But that's exactly what happens now. Have you ever done a
grep xxxxx *
in a directory that has subdirectories? It will open the directory
(because right now we allow it to happen even without O_DIRECTORY), but
then when it reads it will get an error and will print out
grep: yyyy: Is a directory
which is obviously just not what the user meant.
So what is to say that what the user _meant_ was not to open the "default"
file for that directory?
No, I'm not 100% convinced it is a good idea. But I _am_ conviced that if
people want to test it out, they should just do so, and then when we have
a better feel for whether it makes any real sense or not can we judge
better.
For example, I would _like_ to have something like this:
PATH=~/bin:$PATH
and then in my bin directory I'd have my own binaries, some of them with
their own configuration files. For example, it could look like this:
~/bin/netscape
default -> /usr/local/bin/netscape
cache/
config
cookies/
and when somebody executes ~/bin/netscape (which is a directory with a
shorthand - the shorthand just happens to be _another_ shorthand, namely a
symlink), they actually end up _executing_ /usr/local/bin/netscape through
the shorthands, and netscape could be taught to look at argv[0] as the
location for it's own config files.
So then I could have two versions of netscape, each with its own
configuration and cache, and there would be no clashes due to both trying
to populate my home directory. More importantly, I wouldn't ever even have
to _see_ the files, except if I went out searching.

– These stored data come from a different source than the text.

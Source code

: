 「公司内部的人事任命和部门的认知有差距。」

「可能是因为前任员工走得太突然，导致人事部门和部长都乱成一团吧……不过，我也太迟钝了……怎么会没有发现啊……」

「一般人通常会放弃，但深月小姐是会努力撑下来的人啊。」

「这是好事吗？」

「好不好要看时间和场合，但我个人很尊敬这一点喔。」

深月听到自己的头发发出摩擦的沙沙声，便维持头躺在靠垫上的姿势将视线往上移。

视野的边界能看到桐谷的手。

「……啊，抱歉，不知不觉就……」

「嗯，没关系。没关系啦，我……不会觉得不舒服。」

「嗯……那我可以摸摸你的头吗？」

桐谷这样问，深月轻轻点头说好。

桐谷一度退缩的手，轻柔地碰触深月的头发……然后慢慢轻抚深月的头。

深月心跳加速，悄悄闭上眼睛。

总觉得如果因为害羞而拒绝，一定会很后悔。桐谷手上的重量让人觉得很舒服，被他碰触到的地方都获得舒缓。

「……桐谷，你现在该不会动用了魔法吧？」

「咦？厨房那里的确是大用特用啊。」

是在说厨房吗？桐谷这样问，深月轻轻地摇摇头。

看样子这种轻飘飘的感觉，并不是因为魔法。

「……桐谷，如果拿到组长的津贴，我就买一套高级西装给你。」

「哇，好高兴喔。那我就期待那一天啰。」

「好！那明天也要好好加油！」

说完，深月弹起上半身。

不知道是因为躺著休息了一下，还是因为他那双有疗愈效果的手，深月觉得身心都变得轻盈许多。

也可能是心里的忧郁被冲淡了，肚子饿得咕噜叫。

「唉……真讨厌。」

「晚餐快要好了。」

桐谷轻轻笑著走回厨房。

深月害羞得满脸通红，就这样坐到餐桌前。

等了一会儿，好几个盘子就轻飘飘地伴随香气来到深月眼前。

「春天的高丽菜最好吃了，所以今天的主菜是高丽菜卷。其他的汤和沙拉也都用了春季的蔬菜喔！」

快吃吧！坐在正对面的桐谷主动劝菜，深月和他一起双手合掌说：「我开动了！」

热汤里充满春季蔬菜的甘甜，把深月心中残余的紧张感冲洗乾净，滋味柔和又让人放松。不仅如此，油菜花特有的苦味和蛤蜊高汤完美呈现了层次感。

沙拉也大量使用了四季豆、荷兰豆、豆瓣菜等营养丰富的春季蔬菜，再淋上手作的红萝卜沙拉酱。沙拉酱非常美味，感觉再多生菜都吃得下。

Think of it as the concept of dot-files, but taken to a higher level:
dot-files are there to hide the details, but quite frankly they don't do
all that good a job of it, and then when you occasionally want to look at
one of them and do the normal
ls -ld .??*
you end up in shock. Wouldn't it be much nicer to just do
ls ~/bin/netscape/
(note the ending slash) and magically just get all the config and other
files associated with THAT particular netscape configuration.
Again, maybe it's horrible. But It's intriguing enough that I think it's
worth at least trying.
> - This is more general: how do I know that I have to use O_DIRECTORY?
> Doing lstat(), then open() and then fstat() is not atomic.
> Following situation:
>
> - lstat() says it is a file
> - file ist moved and replaced by directory
> - I use open() without O_DIRECTORY, because I think its a file
> - now I silently open the default-file
So what's the problem? You expected to open a file, and you opened a file.
that can happen today. The fact that somebody renamed something from under
you meant that you got a different file than the one you thought you'd
get, but that is exactly the behaviour you have today.